THE TASK:
Write out the full listing again, exactly as it stands.

INPUT FOR THIS TASK:
++++++++++

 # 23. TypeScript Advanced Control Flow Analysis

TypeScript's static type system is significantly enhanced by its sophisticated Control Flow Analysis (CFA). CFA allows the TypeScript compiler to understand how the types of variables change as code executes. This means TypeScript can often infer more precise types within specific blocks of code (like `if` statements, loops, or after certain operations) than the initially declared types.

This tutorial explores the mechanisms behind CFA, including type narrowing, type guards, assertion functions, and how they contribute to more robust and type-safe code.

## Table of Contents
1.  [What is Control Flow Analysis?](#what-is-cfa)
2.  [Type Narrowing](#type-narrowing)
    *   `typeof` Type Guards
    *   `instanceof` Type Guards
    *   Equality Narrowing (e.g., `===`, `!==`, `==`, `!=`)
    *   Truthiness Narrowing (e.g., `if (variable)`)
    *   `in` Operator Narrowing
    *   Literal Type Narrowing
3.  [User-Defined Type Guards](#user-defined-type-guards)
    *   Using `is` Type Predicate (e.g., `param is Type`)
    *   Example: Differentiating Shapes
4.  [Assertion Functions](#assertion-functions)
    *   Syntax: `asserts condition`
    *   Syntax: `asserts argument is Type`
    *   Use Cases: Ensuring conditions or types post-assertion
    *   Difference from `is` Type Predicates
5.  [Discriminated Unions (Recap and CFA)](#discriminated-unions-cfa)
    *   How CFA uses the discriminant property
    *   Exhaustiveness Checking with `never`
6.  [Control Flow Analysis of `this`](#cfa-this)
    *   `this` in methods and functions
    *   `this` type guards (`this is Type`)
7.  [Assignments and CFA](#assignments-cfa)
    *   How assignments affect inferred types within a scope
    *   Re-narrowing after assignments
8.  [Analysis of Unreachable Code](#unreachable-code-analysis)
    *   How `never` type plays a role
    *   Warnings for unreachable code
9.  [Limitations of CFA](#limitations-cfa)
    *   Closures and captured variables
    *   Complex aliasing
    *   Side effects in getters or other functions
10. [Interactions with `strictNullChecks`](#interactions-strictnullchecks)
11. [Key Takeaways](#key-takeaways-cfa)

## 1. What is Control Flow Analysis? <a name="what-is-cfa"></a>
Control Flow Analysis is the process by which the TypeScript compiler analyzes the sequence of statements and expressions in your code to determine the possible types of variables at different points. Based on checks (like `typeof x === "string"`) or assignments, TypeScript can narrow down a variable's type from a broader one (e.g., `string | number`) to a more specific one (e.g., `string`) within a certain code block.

++++++++++

FINAL ANSWER:
 # 23. TypeScript Advanced Control Flow Analysis

TypeScript's static type system is significantly enhanced by its sophisticated Control Flow Analysis (CFA). CFA allows the TypeScript compiler to understand how the types of variables change as code executes. This means TypeScript can often infer more precise types within specific blocks of code (like `if` statements, loops, or after certain operations) than the initially declared types.

This tutorial explores the mechanisms behind CFA, including type narrowing, type guards, assertion functions, and how they contribute to more robust and type-safe code.

## Table of Contents
1.  [What is Control Flow Analysis?](#what-is-cfa)
2.  [Type Narrowing](#type-narrowing)
    *   `typeof` Type Guards
    *   `instanceof` Type Guards
    *   Equality Narrowing (e.g., `===`, `!==`, `==`, `!=`)
    *   Truthiness Narrowing (e.g., `if (variable)`)
    *   `in` Operator Narrowing
    *   Literal Type Narrowing
3.  [User-Defined Type Guards](#user-defined-type-guards)
    *   Using `is` Type Predicate (e.g., `param is Type`)
    *   Example: Differentiating Shapes
4.  [Assertion Functions](#assertion-functions)
    *   Syntax: `asserts condition`
    *   Syntax: `asserts argument is Type`
    *   Use Cases: Ensuring conditions or types post-assertion
    *   Difference from `is` Type Predicates
5.  [Discriminated Unions (Recap and CFA)](#discriminated-unions-cfa)
    *   How CFA uses the discriminant property
    *   Exhaustiveness Checking with `never`
6.  [Control Flow Analysis of `this`](#cfa-this)
    *   `this` in methods and functions
    *   `this` type guards (`this is Type`)
7.  [Assignments and CFA](#assignments-cfa)
    *   How assignments affect inferred types within a scope
    *   Re-narrowing after assignments
8.  [Analysis of Unreachable Code](#unreachable-code-analysis)
    *   How `never` type plays a role
    *   Warnings for unreachable code
9.  [Limitations of CFA](#limitations-cfa)
    *   Closures and captured variables
    *   Complex aliasing
    *   Side effects in getters or other functions
10. [Interactions with `strictNullChecks`](#interactions-strictnullchecks)
11. [Key Takeaways](#key-takeaways-cfa)

## 1. What is Control Flow Analysis? <a name="what-is-cfa"></a>
Control Flow Analysis is the process by which the TypeScript compiler analyzes the sequence of statements and expressions in your code to determine the possible types of variables at different points. Based on checks (like `typeof x === "string"`) or assignments, TypeScript can narrow down a variable's type from a broader one (e.g., `string | number`) to a more specific one (e.g., `string`) within a certain code block.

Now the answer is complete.